DIRECTIONS
A line qualifies if it holds the string "each". Copy every qualifying line from the records.

(Records drawn from a dataset)
• • •
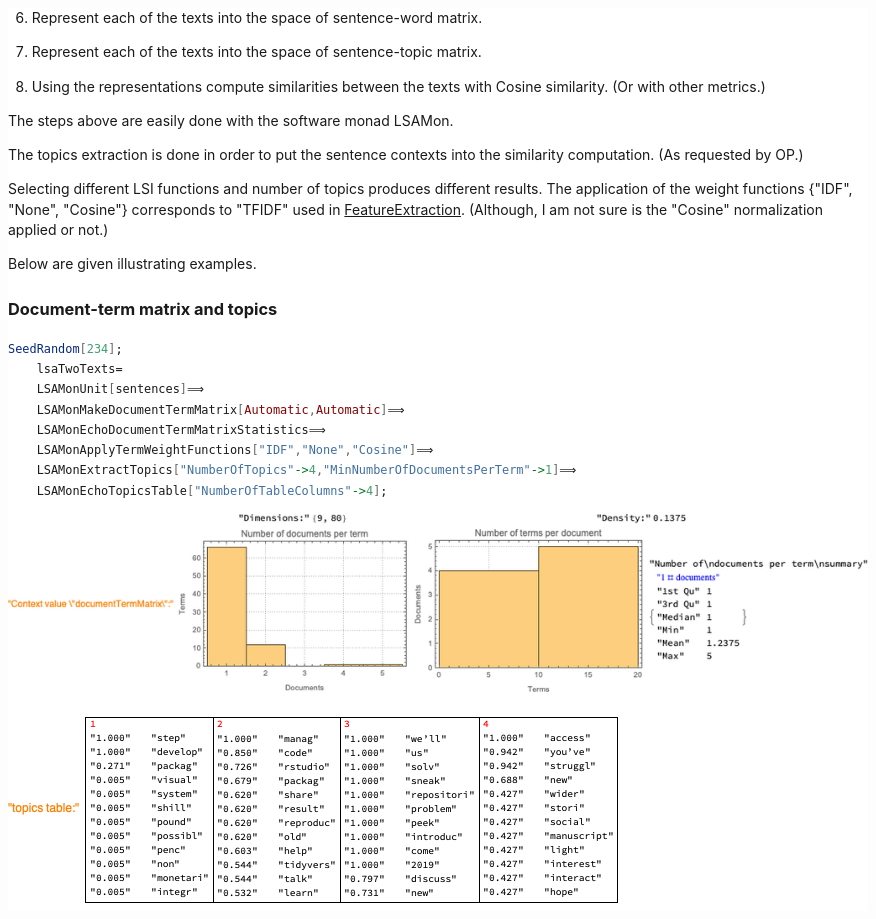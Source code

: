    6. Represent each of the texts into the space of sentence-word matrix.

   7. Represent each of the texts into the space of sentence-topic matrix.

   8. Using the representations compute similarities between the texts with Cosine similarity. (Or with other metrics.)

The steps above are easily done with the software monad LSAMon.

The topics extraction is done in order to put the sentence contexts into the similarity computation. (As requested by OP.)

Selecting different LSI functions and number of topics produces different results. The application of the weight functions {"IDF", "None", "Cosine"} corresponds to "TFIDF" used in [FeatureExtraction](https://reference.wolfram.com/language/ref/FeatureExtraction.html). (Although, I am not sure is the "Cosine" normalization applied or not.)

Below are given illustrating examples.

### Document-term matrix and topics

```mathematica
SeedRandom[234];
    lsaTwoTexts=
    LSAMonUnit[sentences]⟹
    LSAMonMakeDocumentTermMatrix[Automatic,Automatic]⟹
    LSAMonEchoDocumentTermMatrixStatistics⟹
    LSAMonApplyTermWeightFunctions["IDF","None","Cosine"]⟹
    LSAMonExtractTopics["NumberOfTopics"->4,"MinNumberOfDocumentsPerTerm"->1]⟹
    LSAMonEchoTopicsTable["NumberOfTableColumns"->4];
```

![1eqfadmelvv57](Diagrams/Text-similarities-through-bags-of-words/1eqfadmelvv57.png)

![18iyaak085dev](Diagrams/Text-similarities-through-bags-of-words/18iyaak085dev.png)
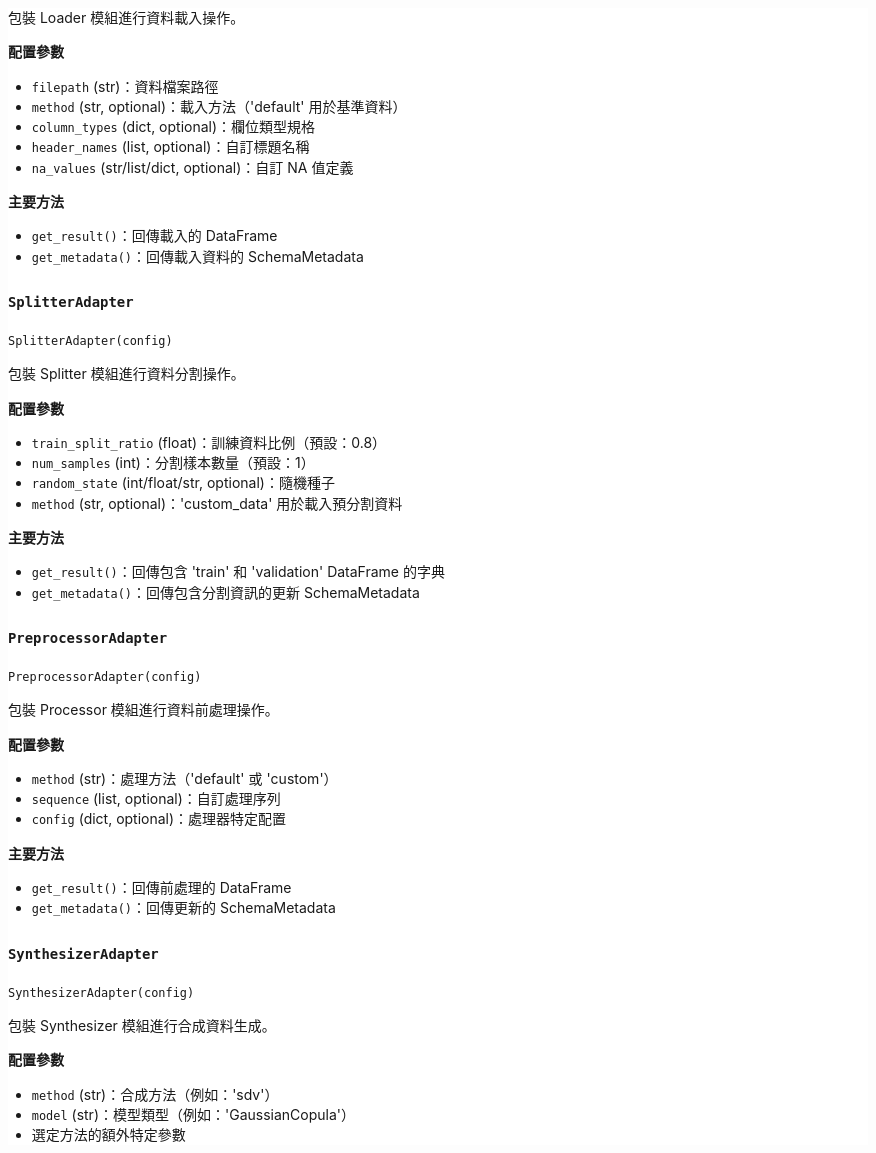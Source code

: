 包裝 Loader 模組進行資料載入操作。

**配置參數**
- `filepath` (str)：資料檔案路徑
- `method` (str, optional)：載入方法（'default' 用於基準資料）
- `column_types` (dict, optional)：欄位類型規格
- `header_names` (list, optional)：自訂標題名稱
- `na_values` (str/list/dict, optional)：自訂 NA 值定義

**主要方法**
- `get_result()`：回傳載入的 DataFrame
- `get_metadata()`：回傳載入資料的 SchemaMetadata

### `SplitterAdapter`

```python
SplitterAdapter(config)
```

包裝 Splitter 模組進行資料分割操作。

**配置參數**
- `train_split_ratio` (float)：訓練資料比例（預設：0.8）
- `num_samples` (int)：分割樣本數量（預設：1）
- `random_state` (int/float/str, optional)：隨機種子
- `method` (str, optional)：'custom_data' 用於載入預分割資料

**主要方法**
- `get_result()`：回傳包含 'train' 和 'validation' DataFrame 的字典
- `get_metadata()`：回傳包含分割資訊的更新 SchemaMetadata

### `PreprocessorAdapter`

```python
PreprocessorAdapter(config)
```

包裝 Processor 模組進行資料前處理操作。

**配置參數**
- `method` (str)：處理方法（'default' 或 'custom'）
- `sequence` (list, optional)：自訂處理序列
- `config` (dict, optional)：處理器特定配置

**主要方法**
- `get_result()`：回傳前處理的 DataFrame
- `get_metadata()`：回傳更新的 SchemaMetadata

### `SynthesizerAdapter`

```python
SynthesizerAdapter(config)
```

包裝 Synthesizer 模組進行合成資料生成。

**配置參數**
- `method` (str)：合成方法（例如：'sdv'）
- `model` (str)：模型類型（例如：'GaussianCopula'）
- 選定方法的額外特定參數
• • •
SOLUTION TO THIS PROBLEM
:    6. Represent each of the texts into the space of sentence-word matrix.
   7. Represent each of the texts into the space of sentence-topic matrix.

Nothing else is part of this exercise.